Total abdication of responsibility for his fidelity and his crush onto her . It’s like saying “so what if I do have a crush on her? You’re safe because she’s very unlikely to do anything about it.” ?
I want to know what he thinks about his own behaviour and feelings about this, she’s irrelevant and her marital status is even more irrelevant than she is in this scenario: this is about him, not her.
“Don’t worry because I can’t do anything even if I wanted to “ really isn’t good enough.
it just isn’t.

BarilynBordeaux · 12/12/2025 22:07

Oh Lord I would not be feeling reassured by his response at all. Swerving the fancying issues and stating she’s impressive but oh well she’s not available is a long way from ‘don’t be silly of course I don’t I love you’

Lamentingalways · 12/12/2025 22:08

sprigatito · 12/12/2025 20:17

She didn’t say she didn’t care about the children in her care 🙄 in fact she explicitly said she did. She was pointing out that it’s not normal for a professional adult in a position of trust to be so emotionally incontinent that they end up trauma bonded to tangential colleagues.

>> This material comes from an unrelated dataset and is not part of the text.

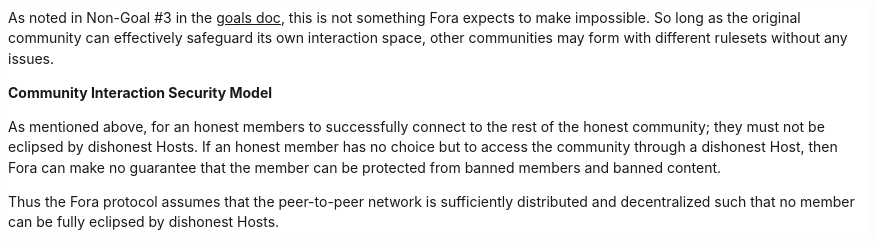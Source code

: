 As noted in Non-Goal #3 in the [goals doc](../dogma/goals.md), this is not something Fora expects to make impossible. So long as the original community can effectively safeguard its own interaction space, other communities may form with different rulesets without any issues.

**Community Interaction Security Model**

As mentioned above, for an honest members to successfully connect to the rest of the honest community; they must not be eclipsed by dishonest Hosts. If an honest member has no choice but to access the community through a dishonest Host, then Fora can make no guarantee that the member can be protected from banned members and banned content.

Thus the Fora protocol assumes that the peer-to-peer network is sufficiently distributed and decentralized such that no member can be fully eclipsed by dishonest Hosts.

And any woman who trusts men as a class must be a bit dim.

Thank you. I mean the OP’s husband is kind of proving why I don’t trust them. He’s hardly put her mind at ease has he? “Don’t worry she’s married with children.” As opposed to “I’m sorry, I’ve been insensitive, you are my wife and of course I think you are incredible, I will do this that and the other to rectify this.” And imagine if teachers and social workers were this heavily invested and emotionally affected by every safeguarding issue. We would all be on diazepam. I’m currently dealing with my own sick child at home because that is my priority as a mother. OP’s husband’s priority should be his family.

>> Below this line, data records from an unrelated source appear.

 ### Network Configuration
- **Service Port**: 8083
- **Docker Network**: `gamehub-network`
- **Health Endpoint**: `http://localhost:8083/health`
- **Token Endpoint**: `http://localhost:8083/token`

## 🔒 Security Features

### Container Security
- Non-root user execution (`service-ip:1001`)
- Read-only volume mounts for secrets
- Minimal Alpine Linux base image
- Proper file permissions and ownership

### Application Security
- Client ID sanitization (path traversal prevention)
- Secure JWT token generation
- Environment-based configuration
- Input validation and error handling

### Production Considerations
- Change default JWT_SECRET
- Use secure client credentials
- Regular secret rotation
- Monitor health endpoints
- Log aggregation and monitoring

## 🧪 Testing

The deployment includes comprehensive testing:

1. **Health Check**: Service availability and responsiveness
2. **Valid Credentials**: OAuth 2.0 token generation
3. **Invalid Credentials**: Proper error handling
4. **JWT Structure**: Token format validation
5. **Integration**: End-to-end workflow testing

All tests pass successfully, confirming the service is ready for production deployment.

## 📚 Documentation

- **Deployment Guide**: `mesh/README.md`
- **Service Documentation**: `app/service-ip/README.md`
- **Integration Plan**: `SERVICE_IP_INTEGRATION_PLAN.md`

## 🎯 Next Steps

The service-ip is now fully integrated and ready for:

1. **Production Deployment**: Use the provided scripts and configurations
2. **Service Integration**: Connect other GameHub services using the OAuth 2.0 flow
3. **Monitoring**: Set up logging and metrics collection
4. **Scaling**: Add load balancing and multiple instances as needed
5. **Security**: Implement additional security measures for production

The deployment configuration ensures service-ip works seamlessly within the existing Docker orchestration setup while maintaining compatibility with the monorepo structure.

Thewookiemustgo · 12/12/2025 22:11

overthinkingmum1 · 12/12/2025 22:03

He’s also said he’s working with at least 4 other social workers from that team but has never mentioned them until tonight. Obviously not a social worker liking he has. Just this one

That just about says it all OP. Ask him why he mentions her five times an evening and you’ve never heard of the other ones.
Tell him his response is wholly inadequate, if she was unmarried with no children what would he say then, and you want a proper answer which involves why he has singled her out, why he thinks this is ok and why the hell he never shuts up about her. He really can’t see it, can he?
This is very unprofessional , disrespectful to you and very hurtful.